By Aaron Humes: The Trade Licensing Bill, 2022 was read for the first time by Minister of Labour, Local Government, Rural Transformation and Community Development Oscar Requeña.
The new bill makes further provisions for trade licenses for local businesses or trade in goods and services and repeals Chapter 66 of the Laws of Belize, the original Trade Licensing Act.
Dating back to 2014, trade licensing reform was begun by the Ministry in conjunction with the Belize Mayors’ Association and the Economic Development Council to recommend a new trade license regime. Also consulted are the village council organizations, Chamber of Commerce and Industry; professional associations; the National Trade Union Congress of Belize, and others.
According to Requeña, the new regime is grounded in principles of predictability (assessments and fees are fixed for three years); transparency (elements of methodology to determine fees are published and calculations can be made); accountability (eliminating discretionary procedures); ease of administration (moving application online); revenue neutrality (neutralizing the effects of the regime on both the local authority and the licensee.
The new trade licensing boards (for each district other than Cayo, which has separate boards for Belmopan, San Ignacio/Santa Elena, and Benque Viejo and three separate divisions covering the various villages as well as Caye Caulker) have tenure for three years and fees are established, with a tribunal in place to hear appeals; businesses classified by type of product; zoning of municipalities where trade can be conducted; the establishment of a “productive footprint,” defined in the law as the usable square footage of the premises used to conduct a trade, exclusive of common areas not used for profit; Gazette publications of application particulars; expansion of the regime to rural areas (except for agricultural areas) for businesses larger than 600 square feet in productive footprint; capping increases or decreases to mitigate impacts by 10 percent per existing business; and so on.

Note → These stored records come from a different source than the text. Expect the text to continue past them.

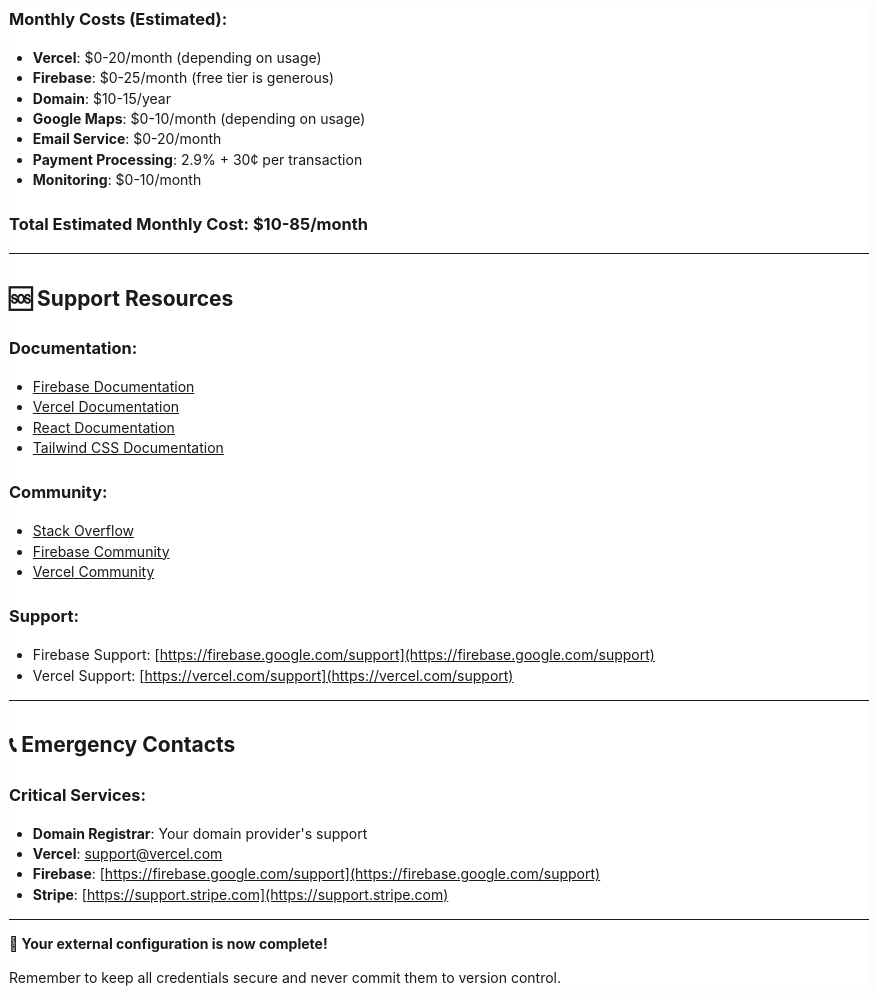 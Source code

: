 ### Monthly Costs (Estimated):
- **Vercel**: $0-20/month (depending on usage)
- **Firebase**: $0-25/month (free tier is generous)
- **Domain**: $10-15/year
- **Google Maps**: $0-10/month (depending on usage)
- **Email Service**: $0-20/month
- **Payment Processing**: 2.9% + 30¢ per transaction
- **Monitoring**: $0-10/month

### Total Estimated Monthly Cost: $10-85/month

---

## 🆘 Support Resources

### Documentation:
- [Firebase Documentation](https://firebase.google.com/docs)
- [Vercel Documentation](https://vercel.com/docs)
- [React Documentation](https://react.dev)
- [Tailwind CSS Documentation](https://tailwindcss.com/docs)

### Community:
- [Stack Overflow](https://stackoverflow.com)
- [Firebase Community](https://firebase.google.com/community)
- [Vercel Community](https://github.com/vercel/vercel/discussions)

### Support:
- Firebase Support: [https://firebase.google.com/support](https://firebase.google.com/support)
- Vercel Support: [https://vercel.com/support](https://vercel.com/support)

---

## 📞 Emergency Contacts

### Critical Services:
- **Domain Registrar**: Your domain provider's support
- **Vercel**: [support@vercel.com](mailto:support@vercel.com)
- **Firebase**: [https://firebase.google.com/support](https://firebase.google.com/support)
- **Stripe**: [https://support.stripe.com](https://support.stripe.com)

---

**🎉 Your external configuration is now complete!**

Remember to keep all credentials secure and never commit them to version control.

The seventh schedule to the Act lists the following as subject to trade license: commercial travellers – maximum fee of $250.00 per truck per annum; peddlers – maximum fee of $300.00 per annum; amusement rides – maximum fee of $500.00 per day; international performers/entertainers – maximum fee of $500.00 per day; (Belizean) entertainers – maximum fee of $200.00 per day; building contractors – $100.00 per every 1,000 square feet up to 3,000 square feet per contract and $400.00 per contract for building size greater than 3,001 square feet; omnibuses – maximum fee of $2.00 per day; taxi operators – maximum fee of $1.00 per day; e-business operators – maximum fee of $600.00 per annum; utility service providers –maximum of $500 per annum; auto dealers, maximum of $500 per annum; travelling professionals – maximum of $500 per annum. In San Pedro Town, the following are also taxed: building contractors, $300.00 per every 1,000 square feet up to 3,000 square feet per contract and $3,000.00 per contract for building size greater than 3,001 square feet, and golf cart rentals –$100.00 per golf cart per annum.
Trade licenses are necessary, Requena said, for the regulation of trade, protection of public health and safety, for local authorities to provide necessary services, and ultimately to provide an opportunity for further growth.
The Bill is now before the Public Service, Labour, Industry and Trade Committee for examination, consideration and report.